In all, I am greatly looking forward to returning to Walters. The agenda is pretty fluid but then again, it always is. An OU Sooners football game is on the docket for Saturday. And church on Sunday will be with the family. Other than that, not much planned.
What always amazes me about these sorts of trips is that the experience of change conjures up so many thoughts. I find that when I go back, I have changed only slightly in my mind, yet I see so many new and unexpected changes occur among the people there. This is not to say that they will have changed their temperament or that the changes will be dramatic. But it is really just the little things which become so pronounced.
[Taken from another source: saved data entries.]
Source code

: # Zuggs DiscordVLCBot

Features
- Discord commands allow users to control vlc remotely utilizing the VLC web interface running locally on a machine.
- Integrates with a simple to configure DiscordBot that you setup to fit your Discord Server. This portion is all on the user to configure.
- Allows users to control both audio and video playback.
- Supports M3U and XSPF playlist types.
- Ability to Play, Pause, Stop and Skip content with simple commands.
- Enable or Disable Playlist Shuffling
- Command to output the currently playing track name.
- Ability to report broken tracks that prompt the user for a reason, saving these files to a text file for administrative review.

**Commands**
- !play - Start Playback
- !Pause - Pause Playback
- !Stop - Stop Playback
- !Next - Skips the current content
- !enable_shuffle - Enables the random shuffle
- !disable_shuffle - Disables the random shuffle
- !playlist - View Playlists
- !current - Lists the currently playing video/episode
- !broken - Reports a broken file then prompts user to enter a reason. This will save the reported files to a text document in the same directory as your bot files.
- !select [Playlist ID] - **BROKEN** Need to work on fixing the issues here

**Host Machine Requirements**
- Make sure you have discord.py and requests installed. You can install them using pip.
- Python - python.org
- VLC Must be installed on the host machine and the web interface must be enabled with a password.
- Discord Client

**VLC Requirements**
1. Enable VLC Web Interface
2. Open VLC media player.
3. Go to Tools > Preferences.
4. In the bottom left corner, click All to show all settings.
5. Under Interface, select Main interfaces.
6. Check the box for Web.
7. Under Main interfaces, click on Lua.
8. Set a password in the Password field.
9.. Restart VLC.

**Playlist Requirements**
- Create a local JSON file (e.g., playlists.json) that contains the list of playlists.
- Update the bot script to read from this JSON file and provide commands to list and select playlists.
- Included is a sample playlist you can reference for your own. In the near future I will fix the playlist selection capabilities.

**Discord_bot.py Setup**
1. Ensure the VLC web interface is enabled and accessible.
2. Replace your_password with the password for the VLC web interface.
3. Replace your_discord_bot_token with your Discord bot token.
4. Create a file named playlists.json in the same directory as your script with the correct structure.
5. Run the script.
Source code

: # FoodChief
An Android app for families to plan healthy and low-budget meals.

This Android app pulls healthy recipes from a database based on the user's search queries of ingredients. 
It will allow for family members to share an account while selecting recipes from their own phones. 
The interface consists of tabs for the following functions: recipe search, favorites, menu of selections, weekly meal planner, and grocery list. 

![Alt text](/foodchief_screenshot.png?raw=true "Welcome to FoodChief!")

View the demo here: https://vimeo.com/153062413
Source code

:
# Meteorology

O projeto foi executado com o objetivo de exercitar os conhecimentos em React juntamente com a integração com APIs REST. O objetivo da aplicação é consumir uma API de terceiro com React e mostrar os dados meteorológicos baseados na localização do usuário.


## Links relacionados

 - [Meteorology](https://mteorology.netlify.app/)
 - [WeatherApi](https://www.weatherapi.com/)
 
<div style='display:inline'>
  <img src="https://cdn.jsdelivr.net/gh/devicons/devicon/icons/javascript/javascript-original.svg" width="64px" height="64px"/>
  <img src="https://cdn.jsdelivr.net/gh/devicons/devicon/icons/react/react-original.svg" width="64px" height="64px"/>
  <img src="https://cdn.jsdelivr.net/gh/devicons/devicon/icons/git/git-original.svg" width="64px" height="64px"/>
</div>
More gray hairs for my mother. Maybe a half-inch taller for my sisters. A new plant in a different location. The best analogy is that it is like a time capsule into which you could place individuals and locations, only to open it up some eight months later and see what has happened. Most of the differences will be subtle, yet screaming of newness only to me.
From an emotional perspective, a part of me misses home greatly for its bedrock nature. Life since graduation has been in a near constant state of flux. People have routinely come and gone from my life to the point that understanding such rapid change is an almost foolhardy prospect. My approach has been to shelve these thoughts for want of routine. Repeated action has a way of dulling anything irksome or painful with the smooth opiate of monotony. But for me, home and family are the real solution to the quandary. They have staying power. When the sod cliffs of fleeting interactions fall away, my family is the bedrock which stands undiminished. For better or worse, they are always there. Mostly for better.
If I had to summarize, I think what I am beginning to realize is that until I find my “the one” and begin my own family, Walters, OK and all of the people who are associated with it are my only constants. Transient are the people of my age group, and loathe are they to place any permanent attachment on anything- be it jobs, locations or people. Sometimes I forget this living in Boston among so many similar individuals. But the reality is that not everyone my age is like this. As a person who values constancy and a fixed course, this provides a great deal of comfort and Walters underscores the point all the more.
Of course, absent in this entire discussion is the role of the Lord and seeking His will. Ironically, it is for this reason that I left Walters in the first place. I have no doubt that it was the proper course back in the fall of 2001. I also have no doubt that I will return to Oklahoma to continue my pursuit of His call for my life. In the end, however, I find only His Faithfulness sustains. People will always disappoint. Even family will falter from time to time.
Yet the Lord alone remains. I can always return home with Him.